Sweetheart, I am so desperately sorry that you are feeling sad and lonely. I know how confusing all this must seem to you, and how sudden. Papa tries to shield us from all his business concerns but this trouble at the mine is something that he can’t sort out from London and it will help tremendously to have a wife there to do the kind of social smoothing over that wives do, when the men have finished squabbling over their sheets of figures and legal small print. I would have simply adored to bring you with us, my darling – oh, the heaven of having your wonderful company – but it would have been extremely selfish. The heat is draining (hard for you to imagine, I know; how well I remember that Blackwood feels like the coldest corner of Christendom in the winter) and, once we arrive in Burma the mine business is sure to take up every waking hour, which means you would have to be left alone anyway, and without darling Polly to look after you. There’s no one in whose care I would rather leave you, sweetheart. Polly has kept many of my secrets over the years – I trust her with my life, and yours too, which is infinitely more precious. I know you will be safe with her, but I do so hope that we can sort things out quickly here and come home soon. Oh darling, I hope that with all my heart.

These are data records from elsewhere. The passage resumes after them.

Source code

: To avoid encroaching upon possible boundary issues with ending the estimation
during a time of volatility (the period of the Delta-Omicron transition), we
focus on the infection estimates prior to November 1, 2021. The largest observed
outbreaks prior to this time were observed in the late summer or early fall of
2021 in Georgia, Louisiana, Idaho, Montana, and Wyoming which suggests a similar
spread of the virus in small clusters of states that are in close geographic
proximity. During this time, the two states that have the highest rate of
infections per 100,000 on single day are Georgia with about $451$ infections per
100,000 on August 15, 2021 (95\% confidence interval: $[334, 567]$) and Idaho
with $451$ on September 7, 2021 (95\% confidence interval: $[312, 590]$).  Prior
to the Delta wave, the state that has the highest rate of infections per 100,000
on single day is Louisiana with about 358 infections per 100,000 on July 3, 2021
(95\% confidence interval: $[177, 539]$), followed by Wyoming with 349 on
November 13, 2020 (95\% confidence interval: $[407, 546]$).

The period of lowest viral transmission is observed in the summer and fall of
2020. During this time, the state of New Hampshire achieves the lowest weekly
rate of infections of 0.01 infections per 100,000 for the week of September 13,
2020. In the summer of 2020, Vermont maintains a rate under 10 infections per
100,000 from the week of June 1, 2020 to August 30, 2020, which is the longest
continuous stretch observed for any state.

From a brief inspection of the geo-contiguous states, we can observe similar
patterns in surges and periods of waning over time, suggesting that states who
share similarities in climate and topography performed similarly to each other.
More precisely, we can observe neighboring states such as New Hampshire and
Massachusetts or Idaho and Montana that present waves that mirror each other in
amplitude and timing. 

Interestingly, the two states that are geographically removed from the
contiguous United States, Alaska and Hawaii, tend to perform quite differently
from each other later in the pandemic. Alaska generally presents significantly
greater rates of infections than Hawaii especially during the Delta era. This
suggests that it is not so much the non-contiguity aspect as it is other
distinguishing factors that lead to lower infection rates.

But for the moment we must both try to be brave and cheerful, because if we feel brave and cheerful the time will go much more quickly than if we are gloomy and despondent. So, I shall tell you about where I am sitting right now, because that will make me pay proper attention to how beautiful it all is rather than dwelling on how far away from you. I am on the little private deck of our cabin, sitting in the shade of a green and white striped awning and our dear steward Ahmed has just brought me some peppermint tea in a silver teapot, served in the daintiest little pink glass etched with gold. It’s wonderful to be sailing again. In the harbour at Port Said the air was sweltering but out at sea the breeze is quite delicious. It carries the scent of spices out from the shore, which is just a dark blue line between the lighter blues of sea and sky. I swear I haven’t seen a single cloud since we left Marseilles, though that was where we heard of the dear old King’s death, so the blue skies felt all wrong. (Poor Grandmama – she danced with him in her youth, when he was the Duke of York and she a dazzling debutante. I expect she will be very saddened by the news.)

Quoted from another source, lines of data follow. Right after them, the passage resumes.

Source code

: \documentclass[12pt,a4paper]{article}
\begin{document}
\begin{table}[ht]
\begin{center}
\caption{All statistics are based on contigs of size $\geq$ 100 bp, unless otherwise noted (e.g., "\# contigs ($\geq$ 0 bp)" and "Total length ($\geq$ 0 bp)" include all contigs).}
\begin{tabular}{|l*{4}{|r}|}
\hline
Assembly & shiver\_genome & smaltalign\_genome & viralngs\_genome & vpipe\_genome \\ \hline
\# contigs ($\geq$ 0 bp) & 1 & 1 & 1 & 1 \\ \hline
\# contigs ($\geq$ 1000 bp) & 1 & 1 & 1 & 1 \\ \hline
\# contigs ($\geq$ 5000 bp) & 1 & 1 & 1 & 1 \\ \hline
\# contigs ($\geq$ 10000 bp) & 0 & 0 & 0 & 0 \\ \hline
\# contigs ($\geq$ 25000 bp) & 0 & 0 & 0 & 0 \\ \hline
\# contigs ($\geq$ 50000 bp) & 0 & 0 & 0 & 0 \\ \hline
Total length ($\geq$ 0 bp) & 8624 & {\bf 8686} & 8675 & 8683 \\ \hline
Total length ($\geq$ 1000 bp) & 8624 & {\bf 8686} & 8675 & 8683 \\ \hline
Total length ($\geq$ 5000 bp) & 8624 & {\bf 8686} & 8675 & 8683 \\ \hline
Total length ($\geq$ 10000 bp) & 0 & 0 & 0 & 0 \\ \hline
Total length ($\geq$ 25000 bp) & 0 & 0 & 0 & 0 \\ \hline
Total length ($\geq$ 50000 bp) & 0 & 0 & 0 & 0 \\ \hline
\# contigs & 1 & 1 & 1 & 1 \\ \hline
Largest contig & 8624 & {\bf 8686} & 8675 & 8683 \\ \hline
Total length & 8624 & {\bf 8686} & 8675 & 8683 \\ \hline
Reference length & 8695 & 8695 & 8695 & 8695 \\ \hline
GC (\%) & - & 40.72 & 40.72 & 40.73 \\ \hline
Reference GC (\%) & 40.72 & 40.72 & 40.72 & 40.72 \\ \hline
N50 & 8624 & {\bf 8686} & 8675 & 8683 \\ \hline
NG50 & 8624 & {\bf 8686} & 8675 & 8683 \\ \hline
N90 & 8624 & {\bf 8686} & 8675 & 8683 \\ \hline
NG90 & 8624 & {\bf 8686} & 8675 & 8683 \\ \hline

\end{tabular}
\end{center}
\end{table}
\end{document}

Papa managed to get us a rather lovely suite, which was jolly clever of him when the passage was booked at such short notice. My room is small, but very comfortable and modern, with lovely walnut panelling and the most sumptuous carpet and gold satin bedcover. There’s a dear little lamp above the bed for reading, though for two entire days I could barely open my eyes or lift my head from the pillow because of the dreaded seasickness. I’m much better now. Papa, being so much more used to sailing than I am, has been perfectly well. His cabin is on the other side of our little sitting room, and is decorated all in green. (I’m glad I didn’t have that one. I felt quite green enough.) The ship is terribly plush; there’s a swimming pool and a gymnasium I believe (though I have no intention of seeking it out myself!) and a library – so you see, my darling, I have no excuse to be bored and gloomy.